Task to carry out
The listing is to be reproduced exactly, excluding its pictures.

Source data
****************
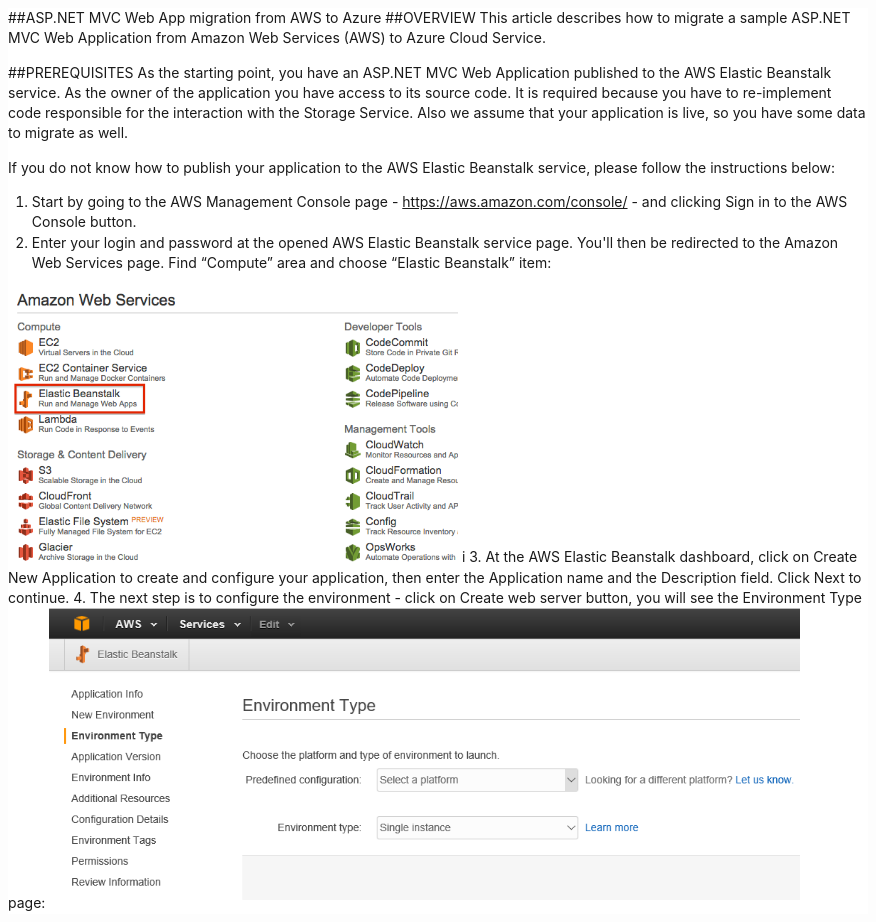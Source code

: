 ##ASP.NET MVC Web App migration from AWS to Azure
##OVERVIEW
This article describes how to migrate a sample ASP.NET MVC Web Application from Amazon Web Services (AWS) to Azure Cloud Service.

##PREREQUISITES
As the starting point, you have an ASP.NET MVC Web Application published to the AWS Elastic Beanstalk service. As the owner of the   application you have access to its source code. It is required because you have to re-implement code responsible for the interaction with the Storage Service. Also we assume that your application is live, so you have some data to migrate as well.

If you do not know how to publish your application to the AWS Elastic Beanstalk service, please follow the instructions below:
 1. Start by going to the AWS Management Console page - https://aws.amazon.com/console/ - and clicking Sign in to the AWS Console button.  
 2. Enter your login and password at the opened AWS Elastic Beanstalk service page. You'll then be redirected to the Amazon Web Services page. Find “Compute” area and choose “Elastic Beanstalk” item:  
 
   <img src="media/05/aws-s3-01.png" width="450"  />
i 
 3. At the AWS Elastic Beanstalk dashboard, click on Create New Application to create and configure your application, then enter the Application name and the Description field. Click Next to continue.  
 4.	The next step is to configure the environment - click on Create web server button, you will see the Environment Type page:  
 
 <img src="media/05/aws-s3-02.png" height="300"  />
****************
Answer to this task
Source code

: ##ASP.NET MVC Web App migration from AWS to Azure
##OVERVIEW
This article describes how to migrate a sample ASP.NET MVC Web Application from Amazon Web Services (AWS) to Azure Cloud Service.

##PREREQUISITES
As the starting point, you have an ASP.NET MVC Web Application published to the AWS Elastic Beanstalk service. As the owner of the   application you have access to its source code. It is required because you have to re-implement code responsible for the interaction with the Storage Service. Also we assume that your application is live, so you have some data to migrate as well.

If you do not know how to publish your application to the AWS Elastic Beanstalk service, please follow the instructions below:
 1. Start by going to the AWS Management Console page - https://aws.amazon.com/console/ - and clicking Sign in to the AWS Console button.  
 2. Enter your login and password at the opened AWS Elastic Beanstalk service page. You'll then be redirected to the Amazon Web Services page. Find “Compute” area and choose “Elastic Beanstalk” item:  
 
   <img src="media/05/aws-s3-01.png" width="450"  />
i 
 3. At the AWS Elastic Beanstalk dashboard, click on Create New Application to create and configure your application, then enter the Application name and the Description field. Click Next to continue.  
 4.	The next step is to configure the environment - click on Create web server button, you will see the Environment Type page:  
 
 <img src="media/05/aws-s3-02.png" height="300"  />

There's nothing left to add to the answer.